Hallo gerade den Topspinschlag muss man als Sqausher im Tennis neu erlernen...da es diesen Schlag beim Squash nicht findet. Beim Slice gibt es in der Regel überhaupt keine Probleme. Weiter muß ich sprinter korrigieren....Ein weitverbreiteter Irrglaube ist es , dass im Squash mit lockeren Handgelenk gespielt wird. Das H. ist absolut fest und starr fixiert...bei jedem Schlag. Sonst wäre überhaupt keine Genauigkeit zu erreichen. Wäre sonst auch sehr schädlich für das Handgelenk!! Der Anstellwinkel des Schlägers wird vielleicht auch etwas mehr nach oben angestellt, um mit mehr Unterarmdrehung zu spielen (und mehr Power in den Schlag zu bekommen). Der Verteidigungsboast wird als einziger Schlag hinter dem Körper gespielt. Der Angriffsboast aber schon wieder weit vor dem Körper. Alle anderen auch davor. Sonst bekommst du kein Druck in das Spiel. Die größere Umstellung liegt meiner Meinung im höheren , anderem Ballabsprung beim Tennis, wie auch höheren Ballgewicht welches immer mehr Schlagbewegung erfordert. Ansonsten gibt es mehr Ähnlichkeiten als so mancher Tennisspieler vermutet. Das Schöne am Tennis ist , dass es der gesündere Sport ist und weniger auf die Bandscheiben geht. Als zweiter Irrglaube , wird dem Squashen eine hohe Beanspruchung der Kniegelenke nachgesagt..... Fast alle meiner Mannschaftskollegen mußten Sqash wegen den Bandscheiben aufgeben....

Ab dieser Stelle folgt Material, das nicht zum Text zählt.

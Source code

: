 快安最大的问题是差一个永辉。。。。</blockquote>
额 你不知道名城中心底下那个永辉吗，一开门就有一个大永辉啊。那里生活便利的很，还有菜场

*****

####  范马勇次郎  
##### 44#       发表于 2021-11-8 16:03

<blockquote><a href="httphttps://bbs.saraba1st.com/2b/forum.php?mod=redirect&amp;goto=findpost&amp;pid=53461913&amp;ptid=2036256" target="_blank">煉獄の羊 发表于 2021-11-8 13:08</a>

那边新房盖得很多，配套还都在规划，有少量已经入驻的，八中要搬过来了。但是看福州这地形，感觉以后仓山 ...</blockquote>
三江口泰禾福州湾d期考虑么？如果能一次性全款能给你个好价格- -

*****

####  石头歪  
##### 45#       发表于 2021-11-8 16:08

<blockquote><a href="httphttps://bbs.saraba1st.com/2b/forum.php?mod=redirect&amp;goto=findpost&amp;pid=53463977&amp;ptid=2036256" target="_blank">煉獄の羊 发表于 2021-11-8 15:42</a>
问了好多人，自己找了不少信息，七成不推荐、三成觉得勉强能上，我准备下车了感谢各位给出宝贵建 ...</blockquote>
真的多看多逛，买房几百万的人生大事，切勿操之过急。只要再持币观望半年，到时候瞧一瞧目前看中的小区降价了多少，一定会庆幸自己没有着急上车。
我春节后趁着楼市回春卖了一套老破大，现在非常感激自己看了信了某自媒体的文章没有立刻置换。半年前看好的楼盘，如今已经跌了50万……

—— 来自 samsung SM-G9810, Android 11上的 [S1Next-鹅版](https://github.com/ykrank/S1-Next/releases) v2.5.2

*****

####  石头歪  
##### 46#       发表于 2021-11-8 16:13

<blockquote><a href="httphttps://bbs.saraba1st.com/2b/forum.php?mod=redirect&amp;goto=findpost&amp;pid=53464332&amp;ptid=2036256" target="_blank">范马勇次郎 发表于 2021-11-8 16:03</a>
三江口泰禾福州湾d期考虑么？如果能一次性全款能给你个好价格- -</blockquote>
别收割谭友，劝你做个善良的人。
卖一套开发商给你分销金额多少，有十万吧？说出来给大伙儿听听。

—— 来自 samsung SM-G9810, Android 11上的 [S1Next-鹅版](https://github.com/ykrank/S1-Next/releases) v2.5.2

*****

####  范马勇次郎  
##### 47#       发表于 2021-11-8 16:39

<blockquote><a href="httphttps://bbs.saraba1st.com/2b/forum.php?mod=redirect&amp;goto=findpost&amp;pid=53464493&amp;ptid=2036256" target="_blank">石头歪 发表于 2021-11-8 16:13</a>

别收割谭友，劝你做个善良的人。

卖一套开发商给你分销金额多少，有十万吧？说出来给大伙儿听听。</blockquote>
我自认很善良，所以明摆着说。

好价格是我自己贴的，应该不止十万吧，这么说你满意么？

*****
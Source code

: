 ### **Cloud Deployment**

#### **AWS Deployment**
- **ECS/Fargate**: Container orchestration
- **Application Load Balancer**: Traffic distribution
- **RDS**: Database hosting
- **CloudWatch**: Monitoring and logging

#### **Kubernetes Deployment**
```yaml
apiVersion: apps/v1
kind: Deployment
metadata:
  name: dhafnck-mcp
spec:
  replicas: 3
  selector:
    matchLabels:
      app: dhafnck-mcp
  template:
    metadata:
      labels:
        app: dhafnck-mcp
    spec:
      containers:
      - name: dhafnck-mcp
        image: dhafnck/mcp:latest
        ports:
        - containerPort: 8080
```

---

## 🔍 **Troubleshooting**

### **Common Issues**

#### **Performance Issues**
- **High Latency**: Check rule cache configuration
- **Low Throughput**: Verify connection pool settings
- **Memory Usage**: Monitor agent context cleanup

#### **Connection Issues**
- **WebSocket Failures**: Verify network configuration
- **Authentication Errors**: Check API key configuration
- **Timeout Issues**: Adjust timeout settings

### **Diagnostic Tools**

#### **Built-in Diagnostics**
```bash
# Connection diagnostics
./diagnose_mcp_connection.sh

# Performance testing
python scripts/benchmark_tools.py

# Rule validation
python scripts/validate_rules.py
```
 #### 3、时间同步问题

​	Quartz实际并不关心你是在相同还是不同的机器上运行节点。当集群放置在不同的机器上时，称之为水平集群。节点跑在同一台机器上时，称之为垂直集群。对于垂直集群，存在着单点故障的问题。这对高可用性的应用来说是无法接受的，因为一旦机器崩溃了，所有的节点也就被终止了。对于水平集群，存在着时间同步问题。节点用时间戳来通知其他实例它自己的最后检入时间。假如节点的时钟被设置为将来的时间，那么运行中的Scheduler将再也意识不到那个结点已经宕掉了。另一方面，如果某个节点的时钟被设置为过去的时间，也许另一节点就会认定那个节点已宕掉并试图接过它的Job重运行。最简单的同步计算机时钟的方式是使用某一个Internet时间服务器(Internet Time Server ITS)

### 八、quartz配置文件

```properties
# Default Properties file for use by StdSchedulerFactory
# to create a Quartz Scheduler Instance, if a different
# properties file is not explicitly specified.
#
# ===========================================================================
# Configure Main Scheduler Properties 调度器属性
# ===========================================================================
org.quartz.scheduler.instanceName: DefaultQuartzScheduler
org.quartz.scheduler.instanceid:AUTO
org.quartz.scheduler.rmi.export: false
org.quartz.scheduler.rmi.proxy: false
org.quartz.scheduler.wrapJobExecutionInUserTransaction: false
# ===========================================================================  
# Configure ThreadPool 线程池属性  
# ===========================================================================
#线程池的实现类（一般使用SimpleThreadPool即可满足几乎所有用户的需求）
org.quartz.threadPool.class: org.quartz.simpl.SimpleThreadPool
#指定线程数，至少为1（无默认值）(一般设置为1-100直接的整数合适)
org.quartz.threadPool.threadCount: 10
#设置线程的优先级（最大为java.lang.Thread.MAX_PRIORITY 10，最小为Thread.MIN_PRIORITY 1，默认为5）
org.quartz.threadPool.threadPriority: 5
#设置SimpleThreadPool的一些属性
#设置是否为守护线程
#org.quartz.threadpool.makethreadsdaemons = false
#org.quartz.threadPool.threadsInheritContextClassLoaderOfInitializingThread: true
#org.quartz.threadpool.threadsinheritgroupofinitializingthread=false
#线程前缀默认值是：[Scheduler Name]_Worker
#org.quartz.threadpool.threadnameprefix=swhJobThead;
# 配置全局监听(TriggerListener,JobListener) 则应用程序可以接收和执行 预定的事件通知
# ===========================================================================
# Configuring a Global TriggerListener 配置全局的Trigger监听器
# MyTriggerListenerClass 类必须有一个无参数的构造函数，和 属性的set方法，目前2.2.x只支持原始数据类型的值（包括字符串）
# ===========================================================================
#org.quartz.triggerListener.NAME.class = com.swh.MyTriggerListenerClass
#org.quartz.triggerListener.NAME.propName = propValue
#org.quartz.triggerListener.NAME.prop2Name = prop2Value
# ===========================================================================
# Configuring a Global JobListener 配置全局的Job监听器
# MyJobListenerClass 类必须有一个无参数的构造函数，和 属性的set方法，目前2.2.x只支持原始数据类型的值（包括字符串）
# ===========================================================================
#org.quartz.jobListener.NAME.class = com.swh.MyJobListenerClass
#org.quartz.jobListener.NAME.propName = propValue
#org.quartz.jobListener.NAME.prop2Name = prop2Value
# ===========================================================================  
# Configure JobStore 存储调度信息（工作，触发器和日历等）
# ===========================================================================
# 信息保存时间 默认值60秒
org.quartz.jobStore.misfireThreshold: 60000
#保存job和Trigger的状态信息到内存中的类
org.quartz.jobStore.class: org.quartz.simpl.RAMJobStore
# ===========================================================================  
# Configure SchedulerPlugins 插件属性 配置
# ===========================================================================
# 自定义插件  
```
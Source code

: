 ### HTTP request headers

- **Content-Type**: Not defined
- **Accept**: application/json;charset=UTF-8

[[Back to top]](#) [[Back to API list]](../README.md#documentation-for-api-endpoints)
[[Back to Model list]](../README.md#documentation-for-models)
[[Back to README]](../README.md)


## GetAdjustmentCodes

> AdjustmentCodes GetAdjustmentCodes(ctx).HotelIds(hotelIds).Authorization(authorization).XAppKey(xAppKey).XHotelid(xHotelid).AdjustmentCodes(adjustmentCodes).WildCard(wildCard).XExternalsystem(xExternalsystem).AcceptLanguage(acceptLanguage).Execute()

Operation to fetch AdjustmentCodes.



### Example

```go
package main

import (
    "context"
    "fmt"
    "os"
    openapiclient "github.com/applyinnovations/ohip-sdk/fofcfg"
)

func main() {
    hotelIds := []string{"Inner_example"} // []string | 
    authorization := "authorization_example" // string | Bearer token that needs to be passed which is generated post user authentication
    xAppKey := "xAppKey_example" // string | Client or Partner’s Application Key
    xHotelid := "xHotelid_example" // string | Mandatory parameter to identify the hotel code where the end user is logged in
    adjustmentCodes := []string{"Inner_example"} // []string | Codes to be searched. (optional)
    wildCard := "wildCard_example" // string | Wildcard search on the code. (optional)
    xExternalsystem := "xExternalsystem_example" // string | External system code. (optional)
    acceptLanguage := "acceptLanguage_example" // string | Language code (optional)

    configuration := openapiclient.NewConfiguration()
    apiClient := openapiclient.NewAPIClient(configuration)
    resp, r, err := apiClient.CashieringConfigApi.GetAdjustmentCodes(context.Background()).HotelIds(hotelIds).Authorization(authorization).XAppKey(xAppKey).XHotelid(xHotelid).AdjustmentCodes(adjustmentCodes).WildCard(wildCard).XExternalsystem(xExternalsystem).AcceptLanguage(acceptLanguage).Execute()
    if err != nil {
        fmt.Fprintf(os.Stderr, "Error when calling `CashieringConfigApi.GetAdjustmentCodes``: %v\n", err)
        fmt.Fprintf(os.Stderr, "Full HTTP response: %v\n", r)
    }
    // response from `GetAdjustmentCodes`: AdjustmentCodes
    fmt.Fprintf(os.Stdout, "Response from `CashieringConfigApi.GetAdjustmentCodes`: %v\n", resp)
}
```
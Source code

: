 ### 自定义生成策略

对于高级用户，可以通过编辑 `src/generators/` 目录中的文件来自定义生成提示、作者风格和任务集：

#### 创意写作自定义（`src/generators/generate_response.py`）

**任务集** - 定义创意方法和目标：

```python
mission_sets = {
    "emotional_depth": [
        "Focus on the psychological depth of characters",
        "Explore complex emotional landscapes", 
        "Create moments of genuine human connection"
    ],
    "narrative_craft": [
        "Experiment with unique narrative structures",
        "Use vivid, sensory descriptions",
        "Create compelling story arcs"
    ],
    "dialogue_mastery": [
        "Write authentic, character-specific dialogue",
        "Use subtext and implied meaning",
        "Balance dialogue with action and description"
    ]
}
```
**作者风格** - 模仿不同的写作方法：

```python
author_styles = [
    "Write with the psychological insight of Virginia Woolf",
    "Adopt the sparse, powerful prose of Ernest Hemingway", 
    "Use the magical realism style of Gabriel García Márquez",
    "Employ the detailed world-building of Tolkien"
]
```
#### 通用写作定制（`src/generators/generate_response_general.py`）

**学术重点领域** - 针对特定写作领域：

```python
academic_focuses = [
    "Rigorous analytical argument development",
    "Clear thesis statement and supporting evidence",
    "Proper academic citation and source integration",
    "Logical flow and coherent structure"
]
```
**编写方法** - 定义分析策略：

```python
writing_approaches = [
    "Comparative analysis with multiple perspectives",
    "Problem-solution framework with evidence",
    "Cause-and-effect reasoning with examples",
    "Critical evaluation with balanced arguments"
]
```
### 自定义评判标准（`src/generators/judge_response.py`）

Ich muss mich soweit erstmal striker anschließen. Möchte aber noch ergänzen, dass es beim Tennis verschiedene Drallarten (gerade, Topsin und Slice), womit ein Squasher beim Tennis sicher Schwierigkeiten haben wird. Aber das Hauptproblem sehe in dem Unterschiedlichen Treffpunkt beider Sportarten. Ein Suqasher trifft den Ball vergleichsweise spät, vor allem z.B. beim Boast, während Tennisspieler den Ball viel weiter vor dem Körper treffen müssen. Ich habe die Beobachtung gemacht, dass fast alle Squasher beim Tennis den Ball viel zu spät treffen. Außerdem wird Suqash viel mehr aus dem Handgelenk gespielt, während beim Tennis das Handgelenk im Treffpunkt fixiert sein sollte.

Hallo, ich denke, dass grundsätzlich die Ausübung einer weiteren Schlägersportart nützlich für Koordination, Timing und insgesamt für die spezifische Technik ist. Durch das Erlernen einer weiteren Schlägersportart werden die Unterschiede ja schnell bewusst und man kann im Umkehrschluss auch an der Verbesserung seiner Standard-Schlägersportart arbeiten. Aus meiner Erfahrung ist es so, dass ein Squasher es schwerer hat, die Tennistechnik zu lernen als umgekehrt. Dies liegt einerseits daran, dass im Tennis weniger aus dem Unterarm gearbeitet wird, der Schläger schwerer ist und daher die Schlagbewegung früher beginnt. Im Tennis kann man zusätzlich sehr leicht überpowern, bedeutet, dass ein nicht ganz korrekt getroffener Ball schon mal in den Vorhang geht, im Squash bleibt er im Spiel.

Wenn man als Tennisspieler ein gute und gefestigte Schlagtechnik hat, dann wird Squash kein großes Problem sein. Also hat man als Tennisspieler schnell mal ein ganz gutes Erfolgserlebnis beim Squash. Ein Squasher wird sich beim Tennis deutlich schwerer tun, damit er einen kontrollierten und langen Ballwechsel zustande bringt. Vor allem die Drallart Topspin wird einem Squasher schwer fallen. Da geht der Slice schon eher. Auch bei den verschiedenen Aufschlagtechniken (gerade, Twist, Slice-aufschlag), werden sich Squasher erstmal sehr schwer tun.

Einer Squasher tut sich leichter die Tennistechnik zu erlernen als ein Tennis Anfänger. Wie ist die Frage gemeint.Tennisspieler im Squashcourt und umgekehrt?Wenn das so ist: Tennisspieler im Squashcourt spielen sehr viel Topspin, was beim Squash sinnlos ist und die Bälle tief gehen.Squash spieler spielen alles Slice im Tennis und spielen somit oft ins aus.Umstellen müssen sich beide und ich denke da tut sich nicht viel beiderseits...

es sind sicher keine ideal zu kombinierenden Sportarten, aber ein Tennisspieler tut sich sicher leichter beim Squashen als ein Squasher beim Tennis.